The idea of covalent bonding can be traced several years before 1919 to Gilbert N. Lewis, who in 1916 described the sharing of electron pairs between atoms^[7] (and in 1926 he also coined the term "photon" for the smallest unit of radiant energy). He introduced the Lewis notation or electron dot notation or Lewis dot structure, in which valence electrons (those in the outer shell) are represented as dots around the atomic symbols. Pairs of electrons located between atoms represent covalent bonds. Multiple pairs represent multiple bonds, such as double bonds and triple bonds.
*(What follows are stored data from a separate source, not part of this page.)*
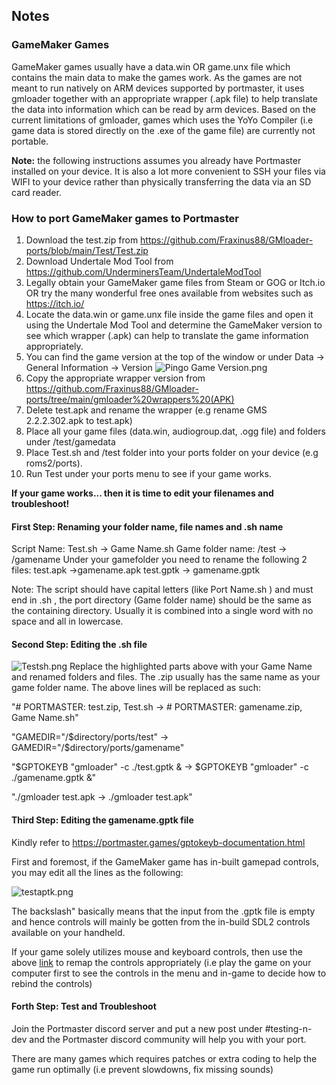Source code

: ## Notes

### **GameMaker Games**

GameMaker games usually have a data.win OR game.unx file which contains the main data to make the games work. As the games are not meant to run natively on ARM devices supported by portmaster, it uses gmloader together with an appropriate wrapper (.apk file) to help translate the data into information which can be read by arm devices. Based on the current limitations of gmloader, games which uses the YoYo Compiler (i.e game data is stored directly on the .exe of the game file) are currently not portable. 

**Note:** the following instructions assumes you already have Portmaster installed on your device. 
It is also a lot more convenient to SSH your files via WIFI to your device rather than physically transferring the data via an SD card reader.

### **How to port GameMaker games to Portmaster**
1. Download the test.zip from https://github.com/Fraxinus88/GMloader-ports/blob/main/Test/Test.zip
2. Download Undertale Mod Tool  from https://github.com/UnderminersTeam/UndertaleModTool
3. Legally obtain your GameMaker game files from Steam or GOG or Itch.io OR try the many wonderful free ones available from websites such as https://itch.io/
4. Locate the data.win or game.unx file inside the game files and open it using the Undertale Mod Tool and determine the GameMaker version to see which wrapper (.apk) can help to translate the game information appropriately.
5. You can find the game version at the top of the window or under Data -> General Information -> Version
![Pingo Game Version.png](https://github.com/Fraxinus88/GMloader-ports/blob/main/images/Pingo%20Game%20Version.PNG)
6. Copy the appropriate wrapper version from https://github.com/Fraxinus88/GMloader-ports/tree/main/gmloader%20wrappers%20(APK)
7. Delete test.apk and rename the wrapper (e.g  rename GMS 2.2.2.302.apk to test.apk)
8. Place all your game files (data.win, audiogroup.dat, .ogg file) and folders under /test/gamedata
9. Place Test.sh and /test folder into your ports folder on your device (e.g roms2/ports).
10. Run Test under your ports menu to see if your game works.

**If your game works... then it is time to edit your filenames and troubleshoot!**

#### **First Step: Renaming your folder name, file names and .sh name**
Script Name: Test.sh -> Game Name.sh
Game folder name: /test -> /gamename
Under your gamefolder you need to rename the following 2 files:
test.apk ->gamename.apk
test.gptk -> gamename.gptk

Note: The script should have capital letters (like Port Name.sh ) and must end in .sh , the port directory (Game folder name) should be the same as the containing directory. Usually it is combined into a single word with no space and all in lowercase.

#### **Second Step: Editing the .sh file**
![Testsh.png](https://github.com/Fraxinus88/GMloader-ports/blob/main/images/Testsh.png)
Replace the highlighted parts above with your Game Name and renamed folders and files. The .zip usually has the same name as your game folder name.
The above lines will be replaced as such:

"# PORTMASTER: test.zip, Test.sh -> # PORTMASTER: gamename.zip, Game Name.sh"

"GAMEDIR="/$directory/ports/test" -> GAMEDIR="/$directory/ports/gamename"

"$GPTOKEYB "gmloader" -c ./test.gptk & -> $GPTOKEYB "gmloader" -c ./gamename.gptk &"

"./gmloader test.apk -> ./gmloader test.apk"

#### **Third Step: Editing the gamename.gptk file**
Kindly refer to https://portmaster.games/gptokeyb-documentation.html

First and foremost, if the GameMaker game has in-built gamepad controls, you may edit all the lines as the following:

![testaptk.png](https://github.com/Fraxinus88/GMloader-ports/blob/main/images/testgptk.png)

The backslash\" basically means that the input from the .gptk file is empty and hence controls will mainly be gotten from the in-build SDL2 controls available on your handheld.

If your game solely utilizes mouse and keyboard controls, then use the above [link](https://portmaster.games/gptokeyb-documentation.html) to remap the controls appropriately (i.e play the game on your computer first to see the controls in the menu and in-game to decide how to rebind the controls)

#### **Forth Step: Test and Troubleshoot**
Join the Portmaster discord server and put a new post under #testing-n-dev and the Portmaster discord community will help you with your port.

There are many games which requires patches or extra coding to help the game run optimally (i.e prevent slowdowns, fix missing sounds)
An alternative form of representation, not shown here, has bond-forming electron pairs represented as solid lines.^[8]

Lewis proposed that an atom forms enough covalent bonds to form a full (or closed) outer electron shell. In the diagram of methane shown here, the carbon atom has a valence of four and is, therefore, surrounded by eight electrons (the octet rule), four from the carbon itself and four from the hydrogens bonded to it. Each hydrogen has a valence of one and is surrounded by two electrons (a duet rule) – its own one electron plus one from the carbon. The numbers of electrons correspond to full shells in the quantum theory of the atom; the outer shell of a carbon atom is the n = 2 shell, which can hold eight electrons, whereas the outer (and only) shell of a hydrogen atom is the n = 1 shell, which can hold only two.^[9]

While the idea of shared electron pairs provides an effective qualitative picture of covalent bonding, quantum mechanics is needed to understand the nature of these bonds and predict the structures and properties of simple molecules. Walter Heitler and Fritz London are credited with the first successful quantum mechanical explanation of a chemical bond (molecular hydrogen) in 1927.^[10] Their work was based on the valence bond model, which assumes that a chemical bond is formed when there is good overlap between the atomic orbitals of participating atoms.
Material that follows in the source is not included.